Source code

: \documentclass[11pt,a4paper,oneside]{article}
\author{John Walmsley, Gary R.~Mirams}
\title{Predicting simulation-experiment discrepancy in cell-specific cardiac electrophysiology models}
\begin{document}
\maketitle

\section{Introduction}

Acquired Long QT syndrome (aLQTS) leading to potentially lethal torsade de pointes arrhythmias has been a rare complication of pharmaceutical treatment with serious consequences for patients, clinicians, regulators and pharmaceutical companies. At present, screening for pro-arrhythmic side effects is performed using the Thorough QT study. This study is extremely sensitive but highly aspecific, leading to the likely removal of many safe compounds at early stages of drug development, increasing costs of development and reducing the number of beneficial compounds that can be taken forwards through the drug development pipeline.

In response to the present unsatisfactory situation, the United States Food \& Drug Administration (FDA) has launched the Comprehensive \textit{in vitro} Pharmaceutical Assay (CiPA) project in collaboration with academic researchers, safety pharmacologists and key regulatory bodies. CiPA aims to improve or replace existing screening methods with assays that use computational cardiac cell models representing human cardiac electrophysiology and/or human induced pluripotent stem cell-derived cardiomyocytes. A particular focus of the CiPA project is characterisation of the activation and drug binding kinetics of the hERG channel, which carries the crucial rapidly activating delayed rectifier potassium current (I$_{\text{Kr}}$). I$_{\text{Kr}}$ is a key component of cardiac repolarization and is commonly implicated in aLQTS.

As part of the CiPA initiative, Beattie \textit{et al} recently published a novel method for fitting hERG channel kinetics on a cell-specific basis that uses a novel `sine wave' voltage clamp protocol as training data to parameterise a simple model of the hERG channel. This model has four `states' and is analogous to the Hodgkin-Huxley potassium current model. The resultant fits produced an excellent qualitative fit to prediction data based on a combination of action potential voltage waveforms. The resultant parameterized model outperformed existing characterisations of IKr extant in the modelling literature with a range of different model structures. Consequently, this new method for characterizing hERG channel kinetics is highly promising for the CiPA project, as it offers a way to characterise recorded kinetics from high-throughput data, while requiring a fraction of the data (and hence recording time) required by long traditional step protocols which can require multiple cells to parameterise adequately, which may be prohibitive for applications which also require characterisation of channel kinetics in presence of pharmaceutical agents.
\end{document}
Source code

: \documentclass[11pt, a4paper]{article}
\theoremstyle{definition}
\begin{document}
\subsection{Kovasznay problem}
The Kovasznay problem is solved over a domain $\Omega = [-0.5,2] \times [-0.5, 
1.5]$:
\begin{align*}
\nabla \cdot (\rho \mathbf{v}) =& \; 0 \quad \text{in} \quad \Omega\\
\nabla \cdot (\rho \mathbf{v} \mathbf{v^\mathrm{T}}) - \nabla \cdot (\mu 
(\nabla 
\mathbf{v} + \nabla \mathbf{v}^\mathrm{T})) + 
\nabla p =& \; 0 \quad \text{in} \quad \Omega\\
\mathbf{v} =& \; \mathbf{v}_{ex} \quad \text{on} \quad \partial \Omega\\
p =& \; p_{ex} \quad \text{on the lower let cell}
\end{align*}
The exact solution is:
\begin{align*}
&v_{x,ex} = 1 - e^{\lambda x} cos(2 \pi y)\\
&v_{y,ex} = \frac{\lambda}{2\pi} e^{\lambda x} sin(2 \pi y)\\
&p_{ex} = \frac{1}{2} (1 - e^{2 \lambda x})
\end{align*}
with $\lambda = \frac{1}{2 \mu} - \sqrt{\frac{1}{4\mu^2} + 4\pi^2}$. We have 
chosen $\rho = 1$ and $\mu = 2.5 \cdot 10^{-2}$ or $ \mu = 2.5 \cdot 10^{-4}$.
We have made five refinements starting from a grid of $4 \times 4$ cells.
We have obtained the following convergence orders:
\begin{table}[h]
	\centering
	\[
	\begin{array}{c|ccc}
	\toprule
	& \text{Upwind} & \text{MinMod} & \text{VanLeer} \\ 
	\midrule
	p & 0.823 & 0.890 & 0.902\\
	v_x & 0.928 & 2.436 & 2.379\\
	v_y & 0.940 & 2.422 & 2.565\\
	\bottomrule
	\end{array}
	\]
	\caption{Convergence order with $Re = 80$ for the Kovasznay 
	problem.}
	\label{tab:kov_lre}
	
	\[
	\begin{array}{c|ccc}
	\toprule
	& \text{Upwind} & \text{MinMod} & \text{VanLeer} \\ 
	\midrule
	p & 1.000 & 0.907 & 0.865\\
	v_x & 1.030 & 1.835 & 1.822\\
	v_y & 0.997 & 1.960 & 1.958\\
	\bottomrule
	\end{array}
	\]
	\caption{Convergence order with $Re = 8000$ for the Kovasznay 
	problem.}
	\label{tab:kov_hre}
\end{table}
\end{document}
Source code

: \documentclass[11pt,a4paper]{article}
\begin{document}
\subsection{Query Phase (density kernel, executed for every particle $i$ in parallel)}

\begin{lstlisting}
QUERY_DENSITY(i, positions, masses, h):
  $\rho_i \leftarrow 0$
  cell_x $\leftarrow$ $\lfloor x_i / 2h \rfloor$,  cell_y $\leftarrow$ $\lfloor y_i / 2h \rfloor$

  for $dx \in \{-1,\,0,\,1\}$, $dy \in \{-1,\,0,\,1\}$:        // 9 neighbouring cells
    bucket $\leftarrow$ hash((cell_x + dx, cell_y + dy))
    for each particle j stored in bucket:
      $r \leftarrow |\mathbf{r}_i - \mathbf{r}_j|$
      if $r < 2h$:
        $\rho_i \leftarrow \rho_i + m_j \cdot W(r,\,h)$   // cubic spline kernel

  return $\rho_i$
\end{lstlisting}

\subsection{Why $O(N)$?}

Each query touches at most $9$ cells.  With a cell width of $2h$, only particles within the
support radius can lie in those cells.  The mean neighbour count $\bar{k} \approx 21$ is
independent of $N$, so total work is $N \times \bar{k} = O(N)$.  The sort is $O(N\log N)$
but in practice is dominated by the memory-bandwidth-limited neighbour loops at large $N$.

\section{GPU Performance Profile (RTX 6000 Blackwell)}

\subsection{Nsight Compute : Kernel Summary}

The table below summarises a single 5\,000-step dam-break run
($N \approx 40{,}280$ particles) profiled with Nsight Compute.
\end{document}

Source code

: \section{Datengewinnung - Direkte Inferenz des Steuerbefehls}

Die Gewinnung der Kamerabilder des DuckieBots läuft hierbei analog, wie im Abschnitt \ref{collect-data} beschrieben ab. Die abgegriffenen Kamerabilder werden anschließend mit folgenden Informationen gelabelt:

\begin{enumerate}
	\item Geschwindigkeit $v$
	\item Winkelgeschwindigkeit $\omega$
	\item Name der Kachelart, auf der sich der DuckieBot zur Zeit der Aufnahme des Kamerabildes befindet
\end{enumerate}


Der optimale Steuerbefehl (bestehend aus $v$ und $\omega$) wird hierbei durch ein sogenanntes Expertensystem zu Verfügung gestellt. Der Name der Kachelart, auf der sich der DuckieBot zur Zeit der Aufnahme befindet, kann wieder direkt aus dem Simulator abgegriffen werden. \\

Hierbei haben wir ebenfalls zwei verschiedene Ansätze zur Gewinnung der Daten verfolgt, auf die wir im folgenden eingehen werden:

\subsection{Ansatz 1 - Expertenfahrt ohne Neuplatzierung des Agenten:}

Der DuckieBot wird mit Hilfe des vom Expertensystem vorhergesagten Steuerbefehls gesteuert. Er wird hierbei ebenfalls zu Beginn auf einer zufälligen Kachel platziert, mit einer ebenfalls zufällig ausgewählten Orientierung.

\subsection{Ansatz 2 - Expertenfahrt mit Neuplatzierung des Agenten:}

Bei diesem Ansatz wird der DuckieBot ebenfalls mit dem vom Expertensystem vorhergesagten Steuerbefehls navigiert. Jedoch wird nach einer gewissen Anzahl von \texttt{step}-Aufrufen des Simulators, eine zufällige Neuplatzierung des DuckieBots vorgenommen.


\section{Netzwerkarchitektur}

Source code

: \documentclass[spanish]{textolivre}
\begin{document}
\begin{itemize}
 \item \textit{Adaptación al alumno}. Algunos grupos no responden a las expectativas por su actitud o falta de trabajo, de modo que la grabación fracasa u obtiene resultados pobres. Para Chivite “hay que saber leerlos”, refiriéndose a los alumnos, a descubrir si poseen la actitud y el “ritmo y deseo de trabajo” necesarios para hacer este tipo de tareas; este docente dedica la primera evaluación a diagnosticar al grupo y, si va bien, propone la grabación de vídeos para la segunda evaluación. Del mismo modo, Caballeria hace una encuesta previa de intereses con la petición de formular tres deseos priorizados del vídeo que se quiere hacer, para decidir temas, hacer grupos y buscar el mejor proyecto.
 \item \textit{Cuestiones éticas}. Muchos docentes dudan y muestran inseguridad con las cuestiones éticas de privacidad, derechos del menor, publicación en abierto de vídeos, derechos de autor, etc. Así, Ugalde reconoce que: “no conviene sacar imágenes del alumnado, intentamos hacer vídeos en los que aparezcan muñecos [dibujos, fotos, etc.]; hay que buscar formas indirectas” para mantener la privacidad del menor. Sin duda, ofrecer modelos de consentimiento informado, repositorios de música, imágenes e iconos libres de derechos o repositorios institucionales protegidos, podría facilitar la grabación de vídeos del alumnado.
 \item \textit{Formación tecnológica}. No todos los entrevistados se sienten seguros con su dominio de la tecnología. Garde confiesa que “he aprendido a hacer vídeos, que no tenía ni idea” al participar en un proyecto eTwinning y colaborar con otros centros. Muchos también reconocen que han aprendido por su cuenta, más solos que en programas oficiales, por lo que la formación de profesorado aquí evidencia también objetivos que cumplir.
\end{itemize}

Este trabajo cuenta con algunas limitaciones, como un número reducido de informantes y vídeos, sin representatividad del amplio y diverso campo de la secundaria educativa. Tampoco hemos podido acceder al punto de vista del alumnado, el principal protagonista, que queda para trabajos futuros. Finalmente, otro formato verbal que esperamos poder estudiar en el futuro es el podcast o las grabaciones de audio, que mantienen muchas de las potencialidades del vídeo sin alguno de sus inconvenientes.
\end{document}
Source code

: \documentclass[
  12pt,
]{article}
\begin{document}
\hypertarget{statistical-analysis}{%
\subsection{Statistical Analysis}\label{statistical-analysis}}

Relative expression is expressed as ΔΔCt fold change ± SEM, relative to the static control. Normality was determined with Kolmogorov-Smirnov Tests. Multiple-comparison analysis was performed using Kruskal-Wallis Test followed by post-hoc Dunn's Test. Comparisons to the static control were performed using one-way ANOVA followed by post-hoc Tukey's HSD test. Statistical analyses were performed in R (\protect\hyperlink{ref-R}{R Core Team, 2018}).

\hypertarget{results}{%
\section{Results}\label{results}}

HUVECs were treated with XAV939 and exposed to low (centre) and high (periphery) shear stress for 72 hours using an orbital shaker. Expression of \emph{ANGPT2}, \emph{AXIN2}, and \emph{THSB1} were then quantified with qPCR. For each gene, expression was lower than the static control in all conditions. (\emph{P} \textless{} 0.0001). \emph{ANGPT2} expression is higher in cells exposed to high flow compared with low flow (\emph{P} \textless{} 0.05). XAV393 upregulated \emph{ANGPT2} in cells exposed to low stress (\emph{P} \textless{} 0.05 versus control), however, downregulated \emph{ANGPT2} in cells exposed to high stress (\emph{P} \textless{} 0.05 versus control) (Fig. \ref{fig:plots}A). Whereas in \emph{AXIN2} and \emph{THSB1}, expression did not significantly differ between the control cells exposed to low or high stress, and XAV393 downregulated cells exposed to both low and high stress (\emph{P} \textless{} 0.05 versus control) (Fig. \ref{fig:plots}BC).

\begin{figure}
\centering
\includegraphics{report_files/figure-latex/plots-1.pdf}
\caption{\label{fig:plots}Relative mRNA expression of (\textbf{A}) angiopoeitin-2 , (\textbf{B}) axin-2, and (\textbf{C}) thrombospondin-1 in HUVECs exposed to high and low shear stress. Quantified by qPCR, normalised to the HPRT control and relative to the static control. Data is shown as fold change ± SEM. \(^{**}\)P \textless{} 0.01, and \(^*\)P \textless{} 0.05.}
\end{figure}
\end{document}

_EXERCISE DETAILS_. Go through the listing above and list every line that has the word "Relative".

_EXERCISE RESULT_.
Relative expression is expressed as ΔΔCt fold change ± SEM, relative to the static control. Normality was determined with Kolmogorov-Smirnov Tests. Multiple-comparison analysis was performed using Kruskal-Wallis Test followed by post-hoc Dunn's Test. Comparisons to the static control were performed using one-way ANOVA followed by post-hoc Tukey's HSD test. Statistical analyses were performed in R (\protect\hyperlink{ref-R}{R Core Team, 2018}).
\caption{\label{fig:plots}Relative mRNA expression of (\textbf{A}) angiopoeitin-2 , (\textbf{B}) axin-2, and (\textbf{C}) thrombospondin-1 in HUVECs exposed to high and low shear stress. Quantified by qPCR, normalised to the HPRT control and relative to the static control. Data is shown as fold change ± SEM. \(^{**}\)P \textless{} 0.01, and \(^*\)P \textless{} 0.05.}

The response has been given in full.